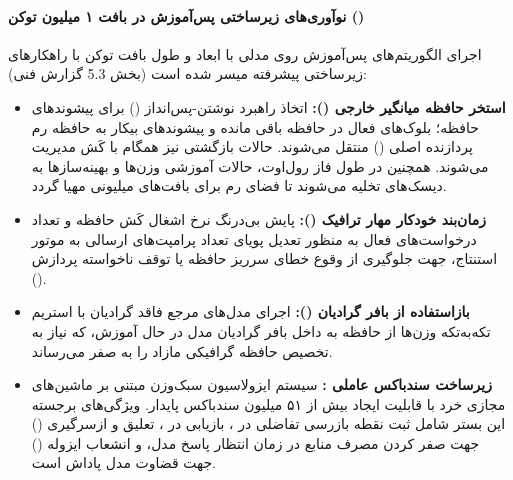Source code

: \paragraph*{نوآوری‌های زیرساختی پس‌آموزش در بافت ۱ میلیون توکن ()}
اجرای الگوریتم‌های پس‌آموزش روی مدلی با ابعاد  و طول بافت  توکن با راهکارهای زیرساختی پیشرفته میسر شده است (بخش 5.3 گزارش فنی):
\begin{itemize}
    \item \textbf{استخر حافظه میانگیر خارجی ():} اتخاذ راهبرد نوشتن-پس‌انداز () برای پیشوندهای حافظه؛ بلوک‌های فعال در حافظه  باقی مانده و پیشوندهای بیکار به حافظه رم پردازنده اصلی () منتقل می‌شوند. حالات بازگشتی  نیز همگام با کَش  مدیریت می‌شوند. همچنین در طول فاز رول‌اوت، حالات آموزشی وزن‌ها و بهینه‌سازها به دیسک‌های  تخلیه می‌شوند تا فضای رم برای بافت‌های میلیونی مهیا گردد.
    \item \textbf{زمان‌بند خودکار مهار ترافیک ():} پایش بی‌درنگ نرخ اشغال کَش حافظه و تعداد درخواست‌های فعال به منظور تعدیل پویای تعداد پرامپت‌های ارسالی به موتور استنتاج، جهت جلوگیری از وقوع خطای سرریز حافظه یا توقف ناخواسته پردازش ().
    \item \textbf{بازاستفاده از بافر گرادیان ():} اجرای مدل‌های مرجع فاقد گرادیان با استریم تکه‌به‌تکه وزن‌ها از حافظه  به داخل بافر گرادیان  مدل در حال آموزش، که نیاز به تخصیص حافظه گرافیکی مازاد را به صفر می‌رساند.
    \item \textbf{زیرساخت سندباکس عاملی :} سیستم ایزولاسیون سبک‌وزن مبتنی بر ماشین‌های مجازی خرد  \cite{agache2020firecracker} با قابلیت ایجاد بیش از ۵۱ میلیون سندباکس پایدار. ویژگی‌های برجسته این بستر شامل ثبت نقطه بازرسی تفاضلی در ، بازیابی در ، تعلیق و ازسرگیری () جهت صفر کردن مصرف منابع در زمان انتظار پاسخ مدل، و انشعاب ایزوله () جهت قضاوت مدل پاداش است.
\end{itemize}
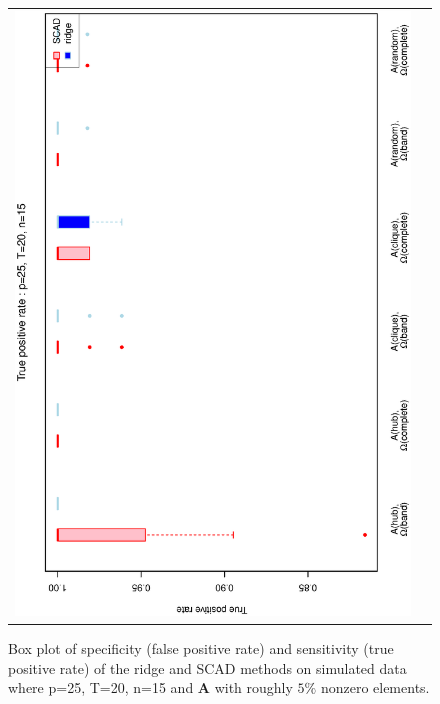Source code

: \begin{figure}[h!]
\begin{tabular}{cc}
\includegraphics[scale=0.45,angle=270]{ROCtpr25T20N15_5.eps}
\end{tabular}
\caption{Box plot of specificity (false positive rate) and sensitivity (true positive rate) of the ridge and SCAD methods on simulated data where p=25, T=20,  n=15  and $\mathbf{A}$ with roughly $5\%$ nonzero elements.}
\label{figSM:RocP25T20N15_5}
\end{figure}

****

→ **Try it**
Any picture among the entries must be skipped; copy all else exactly.

→ **Response box**
Source code

: \paragraph*{نوآوری‌های زیرساختی پس‌آموزش در بافت ۱ میلیون توکن ()}
اجرای الگوریتم‌های پس‌آموزش روی مدلی با ابعاد  و طول بافت  توکن با راهکارهای زیرساختی پیشرفته میسر شده است (بخش 5.3 گزارش فنی):
\begin{itemize}
    \item \textbf{استخر حافظه میانگیر خارجی ():} اتخاذ راهبرد نوشتن-پس‌انداز () برای پیشوندهای حافظه؛ بلوک‌های فعال در حافظه  باقی مانده و پیشوندهای بیکار به حافظه رم پردازنده اصلی () منتقل می‌شوند. حالات بازگشتی  نیز همگام با کَش  مدیریت می‌شوند. همچنین در طول فاز رول‌اوت، حالات آموزشی وزن‌ها و بهینه‌سازها به دیسک‌های  تخلیه می‌شوند تا فضای رم برای بافت‌های میلیونی مهیا گردد.
    \item \textbf{زمان‌بند خودکار مهار ترافیک ():} پایش بی‌درنگ نرخ اشغال کَش حافظه و تعداد درخواست‌های فعال به منظور تعدیل پویای تعداد پرامپت‌های ارسالی به موتور استنتاج، جهت جلوگیری از وقوع خطای سرریز حافظه یا توقف ناخواسته پردازش ().
    \item \textbf{بازاستفاده از بافر گرادیان ():} اجرای مدل‌های مرجع فاقد گرادیان با استریم تکه‌به‌تکه وزن‌ها از حافظه  به داخل بافر گرادیان  مدل در حال آموزش، که نیاز به تخصیص حافظه گرافیکی مازاد را به صفر می‌رساند.
    \item \textbf{زیرساخت سندباکس عاملی :} سیستم ایزولاسیون سبک‌وزن مبتنی بر ماشین‌های مجازی خرد  \cite{agache2020firecracker} با قابلیت ایجاد بیش از ۵۱ میلیون سندباکس پایدار. ویژگی‌های برجسته این بستر شامل ثبت نقطه بازرسی تفاضلی در ، بازیابی در ، تعلیق و ازسرگیری () جهت صفر کردن مصرف منابع در زمان انتظار پاسخ مدل، و انشعاب ایزوله () جهت قضاوت مدل پاداش است.
\end{itemize}
Source code

: \begin{figure}[h!]
\begin{tabular}{cc}
\includegraphics[scale=0.45,angle=270]{ROCtpr25T20N15_5.eps}
\end{tabular}
\caption{Box plot of specificity (false positive rate) and sensitivity (true positive rate) of the ridge and SCAD methods on simulated data where p=25, T=20,  n=15  and $\mathbf{A}$ with roughly $5\%$ nonzero elements.}
\label{figSM:RocP25T20N15_5}
\end{figure}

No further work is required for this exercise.